The data sheet for the part I am considering is: https://www.fairchildsemi.com/datasheets/FD/FDG6332C.pdf
A follow up question: Is Rds(on) equivalent to the output impedance?

 

Are you just driving a 50Ω load out of the CMOS pin and wonder what the load voltage will be?

Why do care what the effective source impedance of the CMOS driver? Is your 50Ω load at the end of a long piece of 50Ω coax cable?

 

Yes, assuming you are making a digital signal it is Rds on.

 

I think he wants to know what series resistance should be used at the driver output.

Try 33 ohms.

 

Thanks for the responses. I am trying to match a 50 ohm coax cable impedance with a series impedance at the driver. Therefore, the CMOS source impedance adds to the resistance of the resistor I believe.

The load at the other end is high impedance. I have follow up questions dealing with reflection etc, but will post that in a separate thread.

Thanks!

 

If you are using a very long 50-ohm coax cable with high frequency content then you need 50-ohm terminator at the far end.

I will quantify long and high a bit later.

Why not ask on this same thread.

 

Ah, I guess I can discuss it in this thread.

The clock driver shown below will be attached to a 50-ohm coax cable.
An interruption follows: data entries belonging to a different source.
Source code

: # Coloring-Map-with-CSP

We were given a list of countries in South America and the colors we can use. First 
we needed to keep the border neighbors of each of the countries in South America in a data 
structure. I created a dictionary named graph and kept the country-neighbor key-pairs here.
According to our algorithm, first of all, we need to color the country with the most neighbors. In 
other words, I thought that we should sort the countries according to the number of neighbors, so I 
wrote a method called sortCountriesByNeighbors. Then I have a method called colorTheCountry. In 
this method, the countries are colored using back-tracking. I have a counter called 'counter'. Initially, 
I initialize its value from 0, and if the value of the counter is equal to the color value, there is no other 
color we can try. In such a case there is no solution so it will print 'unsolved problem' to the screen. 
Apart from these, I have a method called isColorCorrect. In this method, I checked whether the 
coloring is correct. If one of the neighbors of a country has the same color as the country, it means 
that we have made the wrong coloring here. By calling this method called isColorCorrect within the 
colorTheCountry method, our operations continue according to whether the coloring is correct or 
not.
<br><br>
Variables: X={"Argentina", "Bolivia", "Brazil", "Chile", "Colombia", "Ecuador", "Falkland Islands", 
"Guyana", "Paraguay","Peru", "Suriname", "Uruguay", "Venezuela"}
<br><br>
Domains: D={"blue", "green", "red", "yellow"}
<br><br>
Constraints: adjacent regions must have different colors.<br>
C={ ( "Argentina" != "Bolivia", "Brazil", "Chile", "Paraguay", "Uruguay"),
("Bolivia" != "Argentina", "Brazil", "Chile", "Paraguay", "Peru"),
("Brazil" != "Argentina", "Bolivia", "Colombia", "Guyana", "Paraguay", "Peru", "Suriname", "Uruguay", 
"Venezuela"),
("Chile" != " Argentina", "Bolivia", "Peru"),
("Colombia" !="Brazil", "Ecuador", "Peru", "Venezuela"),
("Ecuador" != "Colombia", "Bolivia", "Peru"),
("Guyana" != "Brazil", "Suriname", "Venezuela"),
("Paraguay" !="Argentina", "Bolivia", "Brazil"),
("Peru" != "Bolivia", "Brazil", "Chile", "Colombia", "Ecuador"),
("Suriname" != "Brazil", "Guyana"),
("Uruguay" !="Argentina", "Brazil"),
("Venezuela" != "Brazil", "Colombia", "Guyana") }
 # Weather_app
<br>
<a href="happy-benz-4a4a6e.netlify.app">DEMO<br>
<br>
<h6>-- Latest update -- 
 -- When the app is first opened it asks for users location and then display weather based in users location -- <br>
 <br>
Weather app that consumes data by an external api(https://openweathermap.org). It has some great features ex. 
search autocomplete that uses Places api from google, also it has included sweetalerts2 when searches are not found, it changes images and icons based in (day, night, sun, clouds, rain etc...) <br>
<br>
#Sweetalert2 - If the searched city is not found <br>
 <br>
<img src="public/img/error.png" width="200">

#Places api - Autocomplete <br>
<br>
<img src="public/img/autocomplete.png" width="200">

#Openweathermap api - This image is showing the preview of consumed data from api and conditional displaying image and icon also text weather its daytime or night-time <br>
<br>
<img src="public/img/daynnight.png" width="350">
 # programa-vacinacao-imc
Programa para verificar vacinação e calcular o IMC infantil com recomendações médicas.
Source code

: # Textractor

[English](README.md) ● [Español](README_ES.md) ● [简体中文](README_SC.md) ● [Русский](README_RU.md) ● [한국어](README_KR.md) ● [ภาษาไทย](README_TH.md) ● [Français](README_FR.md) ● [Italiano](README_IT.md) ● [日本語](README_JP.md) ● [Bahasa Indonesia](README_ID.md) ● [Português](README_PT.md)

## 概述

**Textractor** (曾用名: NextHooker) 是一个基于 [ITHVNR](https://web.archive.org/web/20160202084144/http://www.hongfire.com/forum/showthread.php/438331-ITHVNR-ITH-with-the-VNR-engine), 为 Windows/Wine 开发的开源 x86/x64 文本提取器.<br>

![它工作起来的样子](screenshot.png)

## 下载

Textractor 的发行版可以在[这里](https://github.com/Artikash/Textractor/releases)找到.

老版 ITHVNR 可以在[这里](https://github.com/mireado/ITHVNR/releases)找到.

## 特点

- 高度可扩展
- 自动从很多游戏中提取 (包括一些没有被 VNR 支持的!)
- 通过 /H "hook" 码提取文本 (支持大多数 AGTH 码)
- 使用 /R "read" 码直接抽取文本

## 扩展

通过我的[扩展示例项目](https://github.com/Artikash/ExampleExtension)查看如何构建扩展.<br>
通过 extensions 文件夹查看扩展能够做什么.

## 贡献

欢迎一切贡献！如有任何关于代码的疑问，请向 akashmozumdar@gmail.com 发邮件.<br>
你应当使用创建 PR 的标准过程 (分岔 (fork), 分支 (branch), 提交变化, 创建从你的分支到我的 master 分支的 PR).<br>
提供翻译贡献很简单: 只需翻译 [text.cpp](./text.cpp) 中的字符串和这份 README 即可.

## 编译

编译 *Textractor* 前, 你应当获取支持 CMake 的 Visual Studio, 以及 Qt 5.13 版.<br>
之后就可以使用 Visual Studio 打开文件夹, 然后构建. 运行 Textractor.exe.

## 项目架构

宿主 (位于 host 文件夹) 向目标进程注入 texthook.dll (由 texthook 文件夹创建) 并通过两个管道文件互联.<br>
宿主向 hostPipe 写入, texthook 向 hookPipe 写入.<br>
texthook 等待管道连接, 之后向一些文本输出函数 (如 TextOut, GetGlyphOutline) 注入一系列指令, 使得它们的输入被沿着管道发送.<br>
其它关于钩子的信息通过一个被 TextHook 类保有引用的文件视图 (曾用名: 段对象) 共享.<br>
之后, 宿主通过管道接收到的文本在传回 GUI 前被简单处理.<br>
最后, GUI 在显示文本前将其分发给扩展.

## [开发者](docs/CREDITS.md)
The rise time is ~2ns, so I approximate the bandwidth as: 0.35/2ns = 175MHz. So transmitting through copper, things start getting ugly around 4 feet when transmission line characteristics start occurring, yes?

Understood that an easy solution may be to simply terminate with 50-ohms at the load. However, the load is on a vibrating surface and other engineers have voiced concerns with the terminator causing additional failure points. I am trying to wrap my head around what happens with the high impedance load.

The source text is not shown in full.